Pull every line that includes the word "delta" from the data.

══════════════════════════════

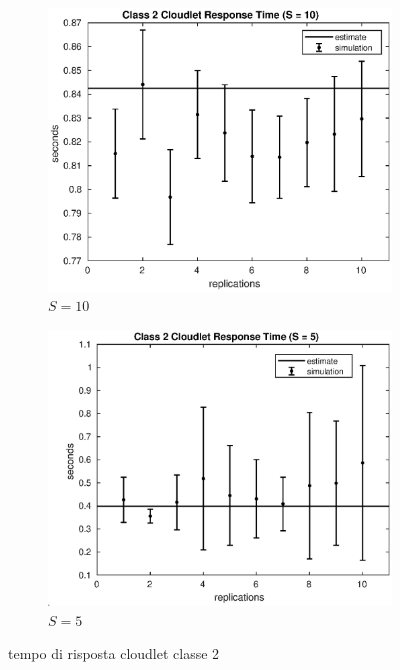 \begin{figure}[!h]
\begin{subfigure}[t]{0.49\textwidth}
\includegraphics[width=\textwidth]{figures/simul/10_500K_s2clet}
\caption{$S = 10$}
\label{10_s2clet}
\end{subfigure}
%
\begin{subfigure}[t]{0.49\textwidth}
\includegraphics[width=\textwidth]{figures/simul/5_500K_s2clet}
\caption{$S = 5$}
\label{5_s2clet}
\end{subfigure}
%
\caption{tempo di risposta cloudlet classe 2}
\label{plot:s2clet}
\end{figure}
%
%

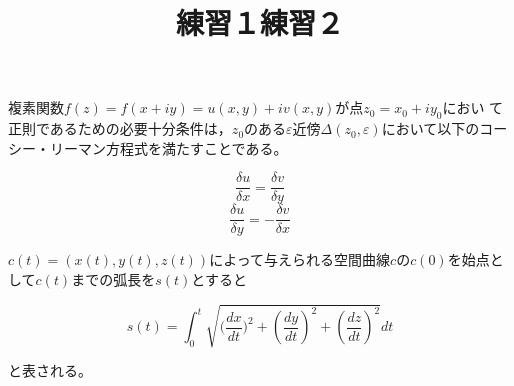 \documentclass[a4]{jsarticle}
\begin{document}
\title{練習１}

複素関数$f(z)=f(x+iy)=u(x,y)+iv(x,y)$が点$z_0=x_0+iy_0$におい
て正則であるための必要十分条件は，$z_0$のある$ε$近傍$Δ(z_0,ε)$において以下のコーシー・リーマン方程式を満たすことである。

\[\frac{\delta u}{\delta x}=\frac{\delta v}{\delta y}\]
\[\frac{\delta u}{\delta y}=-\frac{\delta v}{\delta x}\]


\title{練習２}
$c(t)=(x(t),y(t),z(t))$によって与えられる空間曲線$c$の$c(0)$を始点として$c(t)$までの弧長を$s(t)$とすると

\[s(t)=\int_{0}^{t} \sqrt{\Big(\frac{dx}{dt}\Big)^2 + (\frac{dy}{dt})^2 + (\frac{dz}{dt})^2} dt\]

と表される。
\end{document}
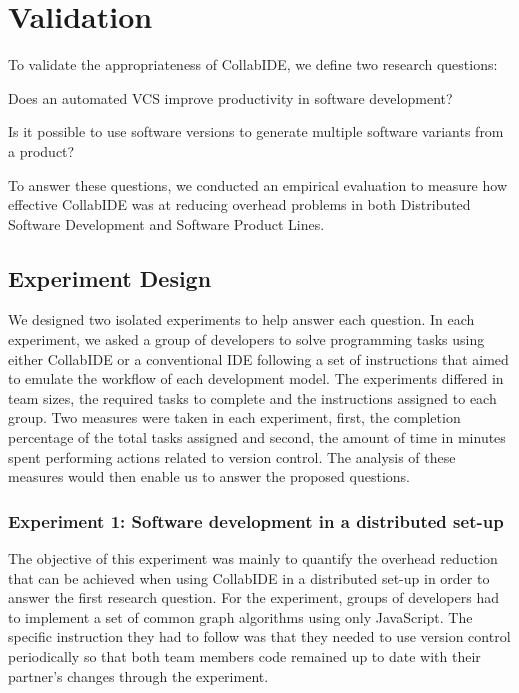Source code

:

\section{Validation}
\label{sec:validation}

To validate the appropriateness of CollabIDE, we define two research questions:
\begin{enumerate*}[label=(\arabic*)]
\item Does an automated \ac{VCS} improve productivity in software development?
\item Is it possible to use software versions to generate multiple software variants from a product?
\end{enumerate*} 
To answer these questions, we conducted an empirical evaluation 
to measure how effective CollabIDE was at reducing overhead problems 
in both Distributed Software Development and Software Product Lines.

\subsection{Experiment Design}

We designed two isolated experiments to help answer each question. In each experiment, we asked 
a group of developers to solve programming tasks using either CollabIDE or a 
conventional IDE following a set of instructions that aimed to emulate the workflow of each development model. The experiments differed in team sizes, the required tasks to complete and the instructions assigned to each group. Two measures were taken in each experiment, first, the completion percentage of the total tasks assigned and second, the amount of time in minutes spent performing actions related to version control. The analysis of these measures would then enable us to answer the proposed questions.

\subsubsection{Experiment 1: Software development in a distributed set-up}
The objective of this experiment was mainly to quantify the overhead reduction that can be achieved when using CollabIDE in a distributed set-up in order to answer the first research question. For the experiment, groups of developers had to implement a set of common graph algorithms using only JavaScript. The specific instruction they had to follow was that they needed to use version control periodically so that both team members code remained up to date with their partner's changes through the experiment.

══════════════════════════════

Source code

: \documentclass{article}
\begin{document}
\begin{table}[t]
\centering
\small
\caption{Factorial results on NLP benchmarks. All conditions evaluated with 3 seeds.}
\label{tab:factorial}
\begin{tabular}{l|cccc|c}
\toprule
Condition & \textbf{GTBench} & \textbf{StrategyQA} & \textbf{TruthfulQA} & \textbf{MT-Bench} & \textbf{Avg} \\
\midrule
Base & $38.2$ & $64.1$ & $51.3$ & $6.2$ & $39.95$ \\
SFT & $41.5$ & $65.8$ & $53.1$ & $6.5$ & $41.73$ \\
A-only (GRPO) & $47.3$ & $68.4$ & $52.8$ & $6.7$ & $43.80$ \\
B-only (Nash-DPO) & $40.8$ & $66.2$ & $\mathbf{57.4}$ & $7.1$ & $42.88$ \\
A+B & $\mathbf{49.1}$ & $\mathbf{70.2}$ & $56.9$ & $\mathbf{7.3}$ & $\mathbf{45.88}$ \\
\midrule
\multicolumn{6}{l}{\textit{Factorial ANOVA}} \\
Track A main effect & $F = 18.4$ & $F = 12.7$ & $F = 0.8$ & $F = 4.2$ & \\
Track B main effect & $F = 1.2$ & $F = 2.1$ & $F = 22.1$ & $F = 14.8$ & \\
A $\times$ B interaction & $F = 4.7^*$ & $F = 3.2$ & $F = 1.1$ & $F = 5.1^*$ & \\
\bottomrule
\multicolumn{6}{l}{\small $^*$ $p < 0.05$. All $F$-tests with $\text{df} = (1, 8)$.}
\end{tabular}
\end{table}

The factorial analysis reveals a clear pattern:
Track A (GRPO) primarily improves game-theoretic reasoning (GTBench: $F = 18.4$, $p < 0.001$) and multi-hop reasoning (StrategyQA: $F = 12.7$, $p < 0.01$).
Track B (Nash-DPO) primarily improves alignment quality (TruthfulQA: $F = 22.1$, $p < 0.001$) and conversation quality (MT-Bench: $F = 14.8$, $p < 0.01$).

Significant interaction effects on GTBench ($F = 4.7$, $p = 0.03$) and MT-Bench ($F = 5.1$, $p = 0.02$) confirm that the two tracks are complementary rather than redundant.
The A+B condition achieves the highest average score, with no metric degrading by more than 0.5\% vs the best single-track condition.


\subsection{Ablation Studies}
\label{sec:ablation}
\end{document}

══════════════════════════════

*SOLUTION FOR THIS PROBLEM:*
\[\frac{\delta u}{\delta x}=\frac{\delta v}{\delta y}\]
\[\frac{\delta u}{\delta y}=-\frac{\delta v}{\delta x}\]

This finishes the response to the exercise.